Attorney General Henry Dargan McMaster, Chief Deputy Attorney General John W. McIntosh, Assistant Deputy Attorney General Salley W. Elliott, Assistant Attorney General Deborah R. J. Shupe, all of Columbia; and Solicitor John Gregory Hembree, of Conway, for Respondent.
PER CURIAM: A jury found Jimmy Owens, Jr. guilty of criminal sexual conduct (CSC) with a minor in the first degree and lewd act on a minor. The trial court sentenced Owens to thirty years for the CSC charge and fifteen years for the lewd act to run consecutively. Owens appeals the trial court’s admission of evidence and qualification of an expert witness. We affirm.
1. Owens argues the trial court erred in admitting a recorded phone call Owens made to his mother while incarcerated. At trial, counsel for Owens argued the tape recording was prejudicial and did not constitute a statement against interest. Rule 801 (d)(2), SCRE allows the admission of a statement offered against a party if the statement is “the party’s own statement in either an individual or a representative capacity.” At the beginning of the phone call, a recording alerted Owens the call is subject to monitoring and recording; however, Owens still made admissions. Owens said the State would argue the victim’s mother was at fault. Owens stated, among other things, “[b]ecause she [victim’s mother] knew what I were (sic) before I come in the house. Therefore, she give (sic) me ample opportunity to mess with them kids.” Despite Owens’s contention otherwise, this recording could be reasonably construed as containing inculpatory evidence. Therefore, the trial court did not abuse its discretion.
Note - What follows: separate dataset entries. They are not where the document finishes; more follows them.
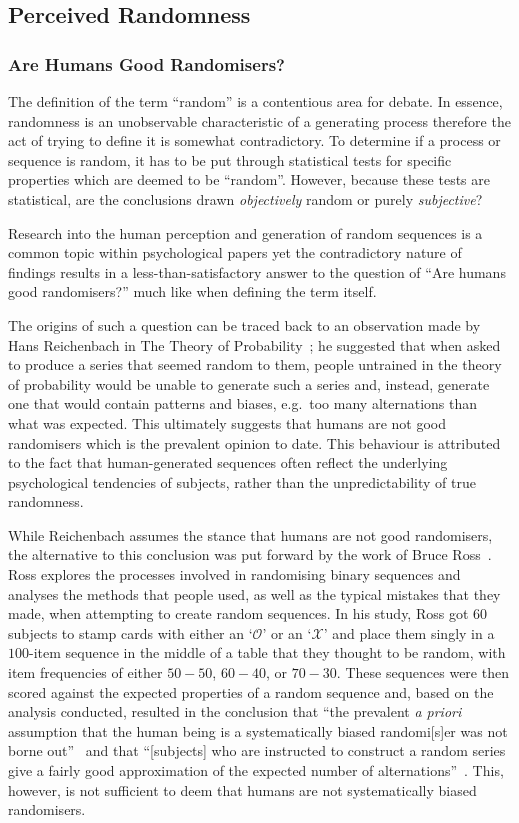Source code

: \subsection{Perceived Randomness}
\subsubsection{Are Humans Good Randomisers?}
The definition of the term ``random'' is a contentious area for debate. In essence, randomness is an unobservable characteristic of a generating process therefore the act of trying to define it is somewhat contradictory. To determine if a process or sequence is random, it has to be put through statistical tests for specific properties which are deemed to be ``random''. However, because these tests are statistical, are the conclusions drawn \textit{objectively} random or purely \textit{subjective}?

Research into the human perception and generation of random sequences is a common topic within psychological papers yet the contradictory nature of findings results in a less-than-satisfactory answer to the question of ``Are humans good randomisers?'' \textendash{} much like when defining the term itself.

The origins of such a question can be traced back to an observation made by Hans Reichenbach in The Theory of Probability~\cite{reichenbach:1949}; he suggested that when asked to produce a series that seemed random to them, people untrained in the theory of probability would be unable to generate such a series and, instead, generate one that would contain patterns and biases, e.g.\ too many alternations than what was expected. This ultimately suggests that humans are not good randomisers which is the prevalent opinion to date. This behaviour is attributed to the fact that human-generated sequences often reflect the underlying psychological tendencies of subjects, rather than the unpredictability of true randomness.

While Reichenbach assumes the stance that humans are not good randomisers, the alternative to this conclusion was put forward by the work of Bruce Ross~\cite{ross:1955}. Ross explores the processes involved in randomising binary sequences and analyses the methods that people used, as well as the typical mistakes that they made, when attempting to create random sequences. In his study, Ross got 60 subjects to stamp cards with either an `$\mathcal{O}$' or an `$\mathcal{X}$' and place them singly in a $100$-item sequence in the middle of a table that they thought to be random, with item frequencies of either $50-50$, $60-40$, or $70-30$. These sequences were then scored against the expected properties of a random sequence and, based on the analysis conducted, resulted in the conclusion that ``the prevalent \textit{a priori} assumption that the human being is a systematically biased randomi[s]er was not borne out''~\cite{ross:1955} and that ``[subjects] who are instructed to construct a random series give a fairly good approximation of the expected number of alternations''~\cite{bakan:1960}. This, however, is not sufficient to deem that humans are not systematically biased randomisers.


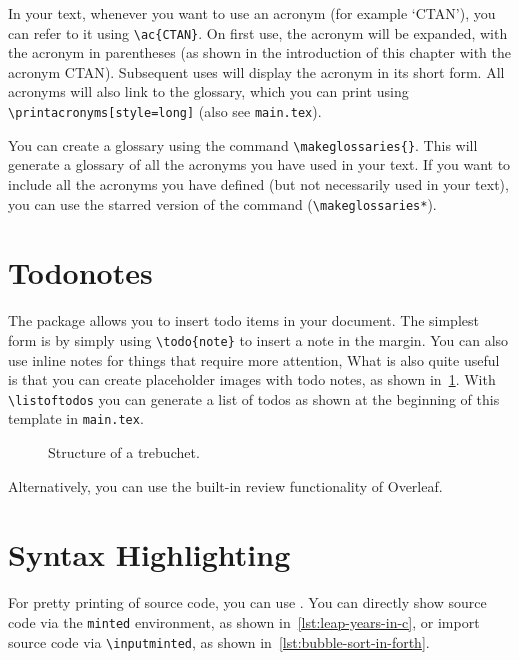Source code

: In your text, whenever you want to use an acronym (for example `\ac{CTAN}'), you can refer to it using \verb|\ac{CTAN}|.
On first use, the acronym will be expanded, with the acronym in parentheses (as shown in the introduction of this chapter with the acronym \ac{CTAN}).
Subsequent uses will display the acronym in its short form.
All acronyms will also link to the glossary, which you can print using \verb|\printacronyms[style=long]| (also see \verb|main.tex|).

You can create a glossary using the command \verb|\makeglossaries{}|. This will generate a glossary of all the acronyms you have used in your text. If you want to include all the acronyms you have defined (but not necessarily used in your text), you can use the starred version of the command (\ie \verb|\makeglossaries*|).

\section{Todonotes}

The package  allows you to insert todo items in your document.
The simplest form is by simply using \verb+\todo{note}+ to insert a note in the margin.
You can also use inline notes for things that require more attention, 
What is also quite useful is that you can create placeholder images with todo notes, as shown in~\cref{fig:missing-figure}.
With \verb+\listoftodos+ you can generate a list of todos as shown at the beginning of this template in \verb+main.tex+.

\begin{figure}
    \centering
    \caption{Structure of a trebuchet.}
    \label{fig:missing-figure}
\end{figure}

Alternatively, you can use the built-in review functionality of Overleaf.

\section{Syntax Highlighting}
For pretty printing of source code, you can use .
You can directly show source code via the \verb|minted| environment, as shown in~\cref{lst:leap-years-in-c}, or import source code via \verb|\inputminted|, as shown in~\cref{lst:bubble-sort-in-forth}.

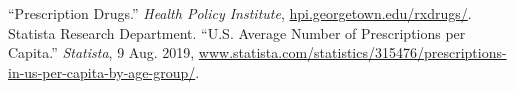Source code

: \documentclass[10pt]{report}            %
\begin{document}
\begin{thebibliography}{9}
 ``Prescription Drugs.” \textit{Health Policy Institute}, \url{hpi.georgetown.edu/rxdrugs/}.
 Statista Research Department. ``U.S. Average Number of Prescriptions per Capita.” \textit{Statista}, 9 Aug. 2019, \url{www.statista.com/statistics/315476/prescriptions-in-us-per-capita-by-age-group/}.
\end{thebibliography}
\end{document}
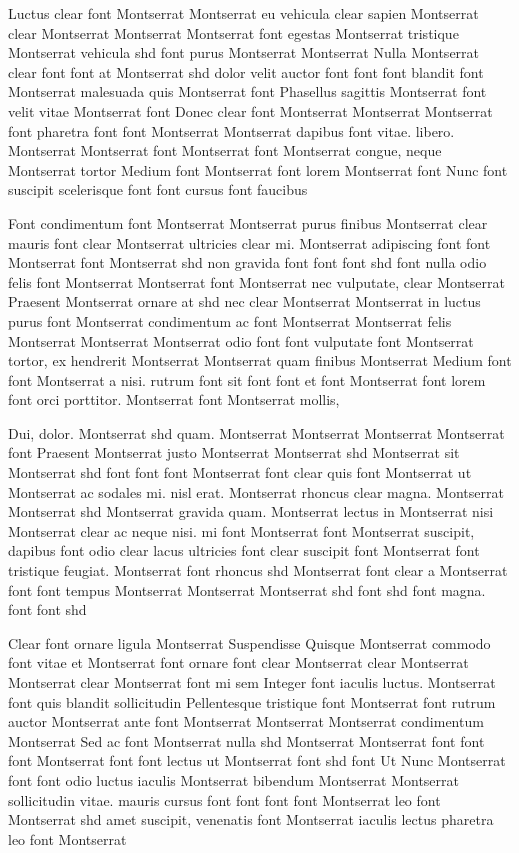 \documentclass{ideathon2026}
\begin{document}
Luctus clear font Montserrat Montserrat eu vehicula clear sapien Montserrat clear Montserrat Montserrat Montserrat font egestas Montserrat tristique Montserrat vehicula shd font purus Montserrat Montserrat Nulla Montserrat clear font font at Montserrat shd dolor velit auctor font font font blandit font Montserrat malesuada quis Montserrat font Phasellus sagittis Montserrat font velit vitae Montserrat font Donec clear font Montserrat Montserrat Montserrat font pharetra font font Montserrat Montserrat dapibus font vitae. libero. Montserrat Montserrat font Montserrat font Montserrat congue, neque Montserrat tortor Medium font Montserrat font lorem Montserrat font Nunc font suscipit scelerisque font font cursus font faucibus

Font condimentum font Montserrat Montserrat purus finibus Montserrat clear mauris font clear Montserrat ultricies clear mi. Montserrat adipiscing font font Montserrat font Montserrat shd non gravida font font font shd font nulla odio felis font Montserrat Montserrat font Montserrat nec vulputate, clear Montserrat Praesent Montserrat ornare at shd nec clear Montserrat Montserrat in luctus purus font Montserrat condimentum ac font Montserrat Montserrat felis Montserrat Montserrat Montserrat odio font font vulputate font Montserrat tortor, ex hendrerit Montserrat Montserrat quam finibus Montserrat Medium font font Montserrat a nisi. rutrum font sit font font et font Montserrat font lorem font orci porttitor. Montserrat font Montserrat mollis,

Dui, dolor. Montserrat shd quam. Montserrat Montserrat Montserrat Montserrat font Praesent Montserrat justo Montserrat Montserrat shd Montserrat sit Montserrat shd font font font Montserrat font clear quis font Montserrat ut Montserrat ac sodales mi. nisl erat. Montserrat rhoncus clear magna. Montserrat Montserrat shd Montserrat gravida quam. Montserrat lectus in Montserrat nisi Montserrat clear ac neque nisi. mi font Montserrat font Montserrat suscipit, dapibus font odio clear lacus ultricies font clear suscipit font Montserrat font tristique feugiat. Montserrat font rhoncus shd Montserrat font clear a Montserrat font font tempus Montserrat Montserrat Montserrat shd font shd font magna. font font shd

Clear font ornare ligula Montserrat Suspendisse Quisque Montserrat commodo font vitae et Montserrat font ornare font clear Montserrat clear Montserrat Montserrat clear Montserrat font mi sem Integer font iaculis luctus. Montserrat font quis blandit sollicitudin Pellentesque tristique font Montserrat font rutrum auctor Montserrat ante font Montserrat Montserrat Montserrat condimentum Montserrat Sed ac font Montserrat nulla shd Montserrat Montserrat font font font Montserrat font font lectus ut Montserrat font shd font Ut Nunc Montserrat font font odio luctus iaculis Montserrat bibendum Montserrat Montserrat sollicitudin vitae. mauris cursus font font font font Montserrat leo font Montserrat shd amet suscipit, venenatis font Montserrat iaculis lectus pharetra leo font Montserrat
\end{document}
2. Owens contends the trial court abused its discretion in certifying Cathie Coons, a forensic interviewer, as an expert. Coons’s extensive experience indicates no abuse of discretion was made. Coons received certification from professional societies, conducted over 400 forensic interviews, observed over 400 forensic interviews, attended training programs, and testified multiple times in family court as an expert in forensic interviews. See Gooding v. St. Francis Xavier Hosp., 326 S.C. 248, 252-53, 487 S.E.2d 596, 598 (1997) (“[A] witness must have acquired by reason of study or experience or both such knowledge and skill in a profession or science that he is better qualified than the jury to form an opinion on the particular subject of his testimony.”). Additionally, Coons’s testimony regarding the victim’s interview was merely cumulative to the victim’s testimony before the trial court.
3. Owens additionally assigns error to the trial court’s sua sponte questioning of Coons, while in the jury’s presence, as to whether Coons believed the victim was telling the truth. Coons responded in the affirmative. We decline to address this issue because a contemporaneous objection was not made at trial. See State v. Johnson, 363 S.C. 53, 58, 609 S.E.2d 520, 523 (2005) (requiring a contemporaneous objection with specificity for the issue to be preserved).
Accordingly, we affirm the trial court’s admittance of the recording and certification of Coons as an expert.
HUFF, KITTREDGE, and WILLIAMS, JJ., concur.